When I begin a project I understand the parameters of what I want to capture but it is really the freedom of creating images at-will that leads to the magic of a developing narrative. I follow where my nose and eyes lead and at some point - maybe even after returning home - storylines unfold in the assembled pictures. I admire photographers who can begin with a refined concept, and doggedly follow it to a conclusion that satisfies them, but prefer to allow for serendipity and intimate knowledge of my equipment, skill-set and locale to capture a story, perhaps without fully comprehending on a first visit what that story is really about. It is real-time shooting with minimal calculation and a great deal of instinct to take pictures that portray situations if not answers.

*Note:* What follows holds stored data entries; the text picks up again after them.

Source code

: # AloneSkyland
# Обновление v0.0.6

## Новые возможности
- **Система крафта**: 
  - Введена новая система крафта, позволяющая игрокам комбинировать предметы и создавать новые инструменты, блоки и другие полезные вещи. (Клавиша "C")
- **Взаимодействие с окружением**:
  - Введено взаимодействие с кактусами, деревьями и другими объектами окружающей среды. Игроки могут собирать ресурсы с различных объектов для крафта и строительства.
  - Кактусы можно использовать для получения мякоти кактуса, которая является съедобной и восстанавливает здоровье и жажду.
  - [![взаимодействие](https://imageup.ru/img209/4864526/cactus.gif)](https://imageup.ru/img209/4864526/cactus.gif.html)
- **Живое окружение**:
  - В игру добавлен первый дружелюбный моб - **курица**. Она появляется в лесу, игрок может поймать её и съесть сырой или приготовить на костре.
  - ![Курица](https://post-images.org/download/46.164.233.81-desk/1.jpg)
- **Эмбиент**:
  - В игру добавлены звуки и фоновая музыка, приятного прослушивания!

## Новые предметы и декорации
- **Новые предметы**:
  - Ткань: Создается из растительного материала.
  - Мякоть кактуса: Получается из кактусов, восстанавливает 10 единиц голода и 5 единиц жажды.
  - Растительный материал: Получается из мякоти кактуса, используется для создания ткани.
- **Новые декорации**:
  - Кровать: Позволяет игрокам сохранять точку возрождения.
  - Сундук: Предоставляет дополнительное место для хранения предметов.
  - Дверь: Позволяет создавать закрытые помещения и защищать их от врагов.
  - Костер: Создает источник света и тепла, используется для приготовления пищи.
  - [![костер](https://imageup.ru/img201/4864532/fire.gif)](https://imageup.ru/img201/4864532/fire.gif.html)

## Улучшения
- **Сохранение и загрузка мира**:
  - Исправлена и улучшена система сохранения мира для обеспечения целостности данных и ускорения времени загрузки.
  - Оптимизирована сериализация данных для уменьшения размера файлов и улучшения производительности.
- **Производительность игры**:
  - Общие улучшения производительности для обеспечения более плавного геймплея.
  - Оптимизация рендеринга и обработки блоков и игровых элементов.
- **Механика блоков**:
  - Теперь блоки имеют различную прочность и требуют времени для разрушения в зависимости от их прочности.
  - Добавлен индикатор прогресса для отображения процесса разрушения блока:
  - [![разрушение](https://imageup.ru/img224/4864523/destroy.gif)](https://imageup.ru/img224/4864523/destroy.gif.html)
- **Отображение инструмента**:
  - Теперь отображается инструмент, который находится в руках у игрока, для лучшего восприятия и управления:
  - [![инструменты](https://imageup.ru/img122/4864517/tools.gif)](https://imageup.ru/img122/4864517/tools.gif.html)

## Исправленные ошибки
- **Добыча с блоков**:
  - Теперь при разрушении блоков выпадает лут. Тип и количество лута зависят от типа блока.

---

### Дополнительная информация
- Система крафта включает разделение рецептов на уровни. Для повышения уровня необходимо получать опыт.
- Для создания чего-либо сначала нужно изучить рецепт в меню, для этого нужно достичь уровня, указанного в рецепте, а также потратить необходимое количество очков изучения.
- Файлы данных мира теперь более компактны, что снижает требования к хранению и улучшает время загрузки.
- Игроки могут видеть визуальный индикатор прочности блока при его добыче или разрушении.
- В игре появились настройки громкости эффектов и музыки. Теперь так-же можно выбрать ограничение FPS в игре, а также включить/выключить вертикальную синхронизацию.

As an imagist I attempt to straddle a personal zone betwixt & between. Documentary photographers follow a character or situation over time to present complexity and nuance. Photojournalists are more akin to image-snipers freezing a decisive moment that will forever adhere in our minds-eye. None of us, however, lay claim to any comprehensive report on the human condition. All simply provide glances into slices of life. My glance is to follow (document) a story and capture key scenes (photojournalism) in an environment. My focus is to stitch these sundry images into a tableaux, weaving a tapestry about a chapter in the human journey. While I do not compose or direct situations, I do not feel obligated to present my images without some post-processing. If I can improve the presentation to make it more artful I often will, as long as it does not materially change the truthfulness on display. Transparency is key. My work is not so much a chronicle as it is a drive to evoke or vivify a time, a character or a place. This work is unscripted. I lie in wait with my tools, in full view, to catch life on the fly.
I have photographed extensively in Cuba, East Africa, Mongolia, Southeast Asia, the United States and, Upper Mustang in Himalayan Nepal. My photographs have been exhibited in Santa Fe, New Mexico; Havana, Cuba and at The Louvre in Paris.
For digital color work I use a Leica M10 as well as a Fuji X-Pro 1; for digital black & white, a Leica M246 Monochrom.
For analogue work I use a brace of Leica M4 cameras.
Past cameras in my cabinet have been the Leica M-P Type 240, Leica M6, Pentax 6x7, Nikon F3HP and the F4. And then there was my first: an early-model Kodak Brownie 'Holiday' from the 1950s.
While I still love the look and 'feel' of silver gelatin, my main chemistry is now pigment-on-paper.
A sampling of my photographs may be viewed at www.wilburnorman.com.
One hundred fifty (150) of my Cuban photographs will be published in a late 2018 hardcover edition by Vajra Books.